### Assigned task
All that is needed is the run of lines from the top of the entries to the line with "by Get-DscConfigurationStatus cmdlet</span></span>", that line included, repeated exactly and free of pictures.

Stored data entries
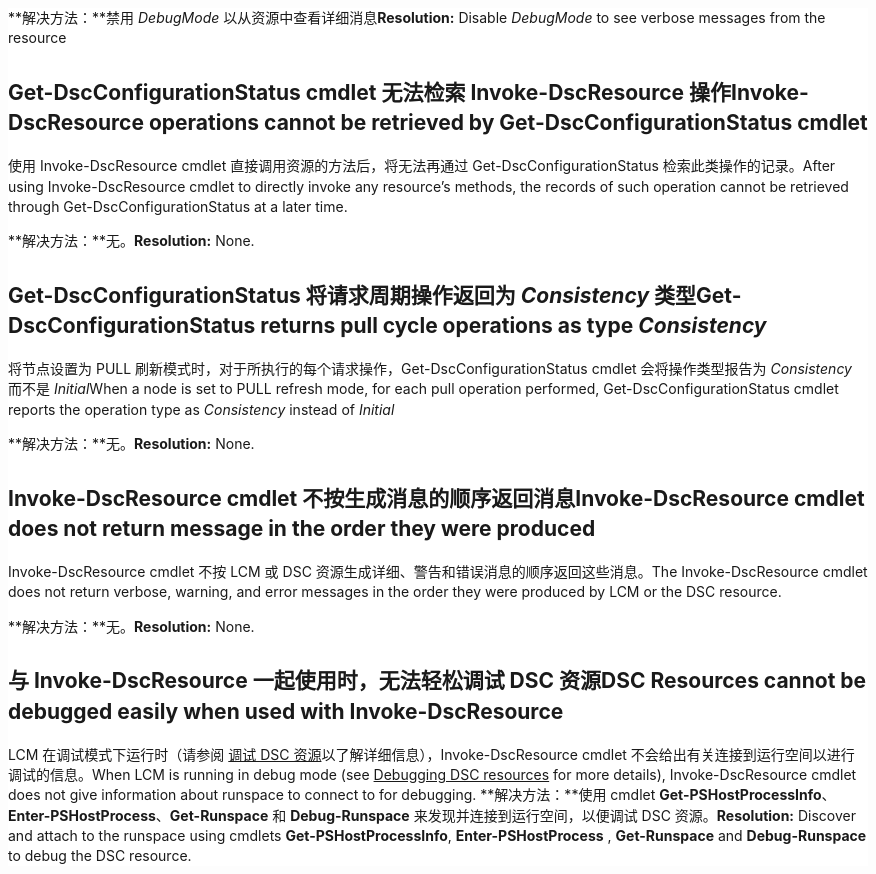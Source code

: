 <span data-ttu-id="59a3f-122">**解决方法：**禁用 *DebugMode* 以从资源中查看详细消息</span><span class="sxs-lookup"><span data-stu-id="59a3f-122">**Resolution:** Disable *DebugMode* to see verbose messages from the resource</span></span>


<a name="invoke-dscresource-operations-cannot-be-retrieved-by-get-dscconfigurationstatus-cmdlet"></a><span data-ttu-id="59a3f-123">Get-DscConfigurationStatus cmdlet 无法检索 Invoke-DscResource 操作</span><span class="sxs-lookup"><span data-stu-id="59a3f-123">Invoke-DscResource operations cannot be retrieved by Get-DscConfigurationStatus cmdlet</span></span>
--------------------------------------------------------------------------------------
<span data-ttu-id="59a3f-124">使用 Invoke-DscResource cmdlet 直接调用资源的方法后，将无法再通过 Get-DscConfigurationStatus 检索此类操作的记录。</span><span class="sxs-lookup"><span data-stu-id="59a3f-124">After using Invoke-DscResource cmdlet to directly invoke any resource’s methods, the records of such operation cannot be retrieved through Get-DscConfigurationStatus at a later time.</span></span>

<span data-ttu-id="59a3f-125">**解决方法：**无。</span><span class="sxs-lookup"><span data-stu-id="59a3f-125">**Resolution:** None.</span></span>


<a name="get-dscconfigurationstatus-returns-pull-cycle-operations-as-type-consistency"></a><span data-ttu-id="59a3f-126">Get-DscConfigurationStatus 将请求周期操作返回为 *Consistency* 类型</span><span class="sxs-lookup"><span data-stu-id="59a3f-126">Get-DscConfigurationStatus returns pull cycle operations as type *Consistency*</span></span>
---------------------------------------------------------------------------------
<span data-ttu-id="59a3f-127">将节点设置为 PULL 刷新模式时，对于所执行的每个请求操作，Get-DscConfigurationStatus cmdlet 会将操作类型报告为 *Consistency* 而不是 *Initial*</span><span class="sxs-lookup"><span data-stu-id="59a3f-127">When a node is set to PULL refresh mode, for each pull operation performed, Get-DscConfigurationStatus cmdlet reports the operation type as *Consistency* instead of *Initial*</span></span>

<span data-ttu-id="59a3f-128">**解决方法：**无。</span><span class="sxs-lookup"><span data-stu-id="59a3f-128">**Resolution:** None.</span></span>

<a name="invoke-dscresource-cmdlet-does-not-return-message-in-the-order-they-were-produced"></a><span data-ttu-id="59a3f-129">Invoke-DscResource cmdlet 不按生成消息的顺序返回消息</span><span class="sxs-lookup"><span data-stu-id="59a3f-129">Invoke-DscResource cmdlet does not return message in the order they were produced</span></span>
---------------------------------------------------------------------------------
<span data-ttu-id="59a3f-130">Invoke-DscResource cmdlet 不按 LCM 或 DSC 资源生成详细、警告和错误消息的顺序返回这些消息。</span><span class="sxs-lookup"><span data-stu-id="59a3f-130">The Invoke-DscResource cmdlet does not return verbose, warning, and error messages in the order they were produced by LCM or the DSC resource.</span></span>

<span data-ttu-id="59a3f-131">**解决方法：**无。</span><span class="sxs-lookup"><span data-stu-id="59a3f-131">**Resolution:** None.</span></span>


<a name="dsc-resources-cannot-be-debugged-easily-when-used-with-invoke-dscresource"></a><span data-ttu-id="59a3f-132">与 Invoke-DscResource 一起使用时，无法轻松调试 DSC 资源</span><span class="sxs-lookup"><span data-stu-id="59a3f-132">DSC Resources cannot be debugged easily when used with Invoke-DscResource</span></span>
-----------------------------------------------------------------------
<span data-ttu-id="59a3f-133">LCM 在调试模式下运行时（请参阅 [调试 DSC 资源](https://msdn.microsoft.com/powershell/dsc/debugresource)以了解详细信息），Invoke-DscResource cmdlet 不会给出有关连接到运行空间以进行调试的信息。</span><span class="sxs-lookup"><span data-stu-id="59a3f-133">When LCM is running in debug mode (see [Debugging DSC resources](https://msdn.microsoft.com/powershell/dsc/debugresource) for more details), Invoke-DscResource cmdlet does not give information about runspace to connect to for debugging.</span></span>
<span data-ttu-id="59a3f-134">**解决方法：**使用 cmdlet **Get-PSHostProcessInfo**、**Enter-PSHostProcess**、**Get-Runspace** 和 **Debug-Runspace** 来发现并连接到运行空间，以便调试 DSC 资源。</span><span class="sxs-lookup"><span data-stu-id="59a3f-134">**Resolution:** Discover and attach to the runspace using cmdlets **Get-PSHostProcessInfo**, **Enter-PSHostProcess** , **Get-Runspace** and **Debug-Runspace** to debug the DSC resource.</span></span>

### Task response
Source code

: <span data-ttu-id="59a3f-122">**解决方法：**禁用 *DebugMode* 以从资源中查看详细消息</span><span class="sxs-lookup"><span data-stu-id="59a3f-122">**Resolution:** Disable *DebugMode* to see verbose messages from the resource</span></span>


<a name="invoke-dscresource-operations-cannot-be-retrieved-by-get-dscconfigurationstatus-cmdlet"></a><span data-ttu-id="59a3f-123">Get-DscConfigurationStatus cmdlet 无法检索 Invoke-DscResource 操作</span><span class="sxs-lookup"><span data-stu-id="59a3f-123">Invoke-DscResource operations cannot be retrieved by Get-DscConfigurationStatus cmdlet</span></span>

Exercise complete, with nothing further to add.